This one is easy. It says "(b) In a memory location associated with the call, so that a different location is used when the subroutine is called from different places".
In the case of recursion, successive calls may come from the same place.
added
No one said that the machine architecture for case (b) makes a lot of sense or is an easy one to construct and make functional.
But suppose there exists a special 8-bit return address key register called X0 that the return instruction uses and suppose a call instruction performs the following steps:
TEMP = HASH8(subroutine address, call instruction address)
Here, HASH8 is some hardware block that generates an 8-bit hash code from the 16-bit subroutine address and the 16-bit target address of the call instruction.
It is assumed to be unlikely that the same HASH8 generates unwanted collisions (given whatever justification someone comes up with.)
However, the same call located at the same instruction address making a call to the same subroutine will produce the same HASH8.

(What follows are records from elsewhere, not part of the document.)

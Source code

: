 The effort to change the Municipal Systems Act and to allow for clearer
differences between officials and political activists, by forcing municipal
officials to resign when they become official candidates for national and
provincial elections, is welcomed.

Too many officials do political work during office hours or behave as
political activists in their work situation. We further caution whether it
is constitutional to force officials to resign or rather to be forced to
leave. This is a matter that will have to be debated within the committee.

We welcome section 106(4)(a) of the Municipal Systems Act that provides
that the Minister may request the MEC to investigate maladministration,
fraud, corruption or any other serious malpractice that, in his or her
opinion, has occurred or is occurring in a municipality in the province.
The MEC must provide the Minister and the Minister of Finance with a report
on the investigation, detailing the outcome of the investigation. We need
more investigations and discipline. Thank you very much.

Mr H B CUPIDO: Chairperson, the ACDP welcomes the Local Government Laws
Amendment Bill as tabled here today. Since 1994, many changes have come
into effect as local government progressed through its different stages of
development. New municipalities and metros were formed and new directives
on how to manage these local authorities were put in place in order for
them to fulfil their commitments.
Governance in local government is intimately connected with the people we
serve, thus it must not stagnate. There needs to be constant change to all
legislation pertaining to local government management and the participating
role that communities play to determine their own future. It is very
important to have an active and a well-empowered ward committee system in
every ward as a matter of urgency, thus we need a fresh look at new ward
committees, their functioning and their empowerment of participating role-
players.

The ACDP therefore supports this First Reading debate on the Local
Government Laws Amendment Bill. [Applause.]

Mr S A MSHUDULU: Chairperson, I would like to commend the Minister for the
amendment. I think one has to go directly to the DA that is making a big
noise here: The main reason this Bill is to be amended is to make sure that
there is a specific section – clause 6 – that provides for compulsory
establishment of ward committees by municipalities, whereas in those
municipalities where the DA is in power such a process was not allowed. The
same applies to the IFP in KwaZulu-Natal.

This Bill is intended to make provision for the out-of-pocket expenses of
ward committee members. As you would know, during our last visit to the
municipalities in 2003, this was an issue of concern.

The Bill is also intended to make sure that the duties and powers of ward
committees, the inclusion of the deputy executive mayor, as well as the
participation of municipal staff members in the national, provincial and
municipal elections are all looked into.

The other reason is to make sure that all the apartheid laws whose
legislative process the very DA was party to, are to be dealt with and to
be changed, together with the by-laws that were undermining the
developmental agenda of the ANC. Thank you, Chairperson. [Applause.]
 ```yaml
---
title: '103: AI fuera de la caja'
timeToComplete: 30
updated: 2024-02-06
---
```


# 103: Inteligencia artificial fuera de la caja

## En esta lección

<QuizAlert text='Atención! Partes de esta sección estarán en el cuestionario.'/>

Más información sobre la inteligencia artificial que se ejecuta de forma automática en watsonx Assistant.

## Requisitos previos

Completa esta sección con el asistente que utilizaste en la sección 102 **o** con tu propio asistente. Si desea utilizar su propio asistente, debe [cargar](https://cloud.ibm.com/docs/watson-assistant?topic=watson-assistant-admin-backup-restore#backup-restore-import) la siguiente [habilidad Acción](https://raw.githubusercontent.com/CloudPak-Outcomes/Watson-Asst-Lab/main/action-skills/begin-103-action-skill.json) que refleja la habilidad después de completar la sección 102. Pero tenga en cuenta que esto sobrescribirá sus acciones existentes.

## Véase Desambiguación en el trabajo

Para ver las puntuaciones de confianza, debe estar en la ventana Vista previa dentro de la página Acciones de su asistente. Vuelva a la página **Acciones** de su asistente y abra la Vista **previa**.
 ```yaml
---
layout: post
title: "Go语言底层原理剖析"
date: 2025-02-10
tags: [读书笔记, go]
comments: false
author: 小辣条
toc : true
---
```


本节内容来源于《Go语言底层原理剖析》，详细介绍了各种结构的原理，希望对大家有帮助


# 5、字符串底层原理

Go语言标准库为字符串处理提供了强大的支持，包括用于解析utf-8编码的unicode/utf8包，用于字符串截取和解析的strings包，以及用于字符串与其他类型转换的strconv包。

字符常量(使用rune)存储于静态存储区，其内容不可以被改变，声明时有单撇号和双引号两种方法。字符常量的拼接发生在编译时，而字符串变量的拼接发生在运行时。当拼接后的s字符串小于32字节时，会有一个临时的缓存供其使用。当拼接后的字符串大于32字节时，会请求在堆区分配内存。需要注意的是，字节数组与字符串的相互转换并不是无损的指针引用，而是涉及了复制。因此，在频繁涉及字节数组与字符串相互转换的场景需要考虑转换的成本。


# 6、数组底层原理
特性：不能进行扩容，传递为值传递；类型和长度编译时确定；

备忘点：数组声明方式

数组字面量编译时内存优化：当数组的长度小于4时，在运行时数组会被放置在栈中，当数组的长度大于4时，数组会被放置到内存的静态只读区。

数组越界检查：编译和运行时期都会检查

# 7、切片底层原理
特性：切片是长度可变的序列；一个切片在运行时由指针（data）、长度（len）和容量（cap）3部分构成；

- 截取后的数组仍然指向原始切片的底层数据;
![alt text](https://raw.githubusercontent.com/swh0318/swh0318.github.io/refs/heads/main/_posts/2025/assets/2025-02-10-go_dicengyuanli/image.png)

R[TEMP]= 16-bit return address from call
R[] is a 16-bit wide data memory with an 8-bit address.
X[TEMP]= X0
X[] is an 8-bit wide data memory with an 8-bit address.
X0 = TEMP
PC = 16-bit address of called subroutine
Suppose the return instruction performs:
TEMP = X0
X0 = X[TEMP]
PC = R[TEMP]
Don't ask me why anyone would do it this way. I just made it up. But it does match case (b) in your example.
Hopefully, now you can see the problem with recursion in a situation posed by case (b).
By the way, the HP21xx series of CPUs would literally blow away the first address of any called subroutine with the return address of the caller. (No stacks here!) A subroutine would look something like this:
FDATE NOP This location gets overwritten with return address of caller. LDA FILE# Subroutine always starts here. SSA,RSS . . . JMP FDATE,I Return from call.All calls blow away the first address with the return address and then always start the subroutine at addr+1.
Now, that certainly doesn't support recursion!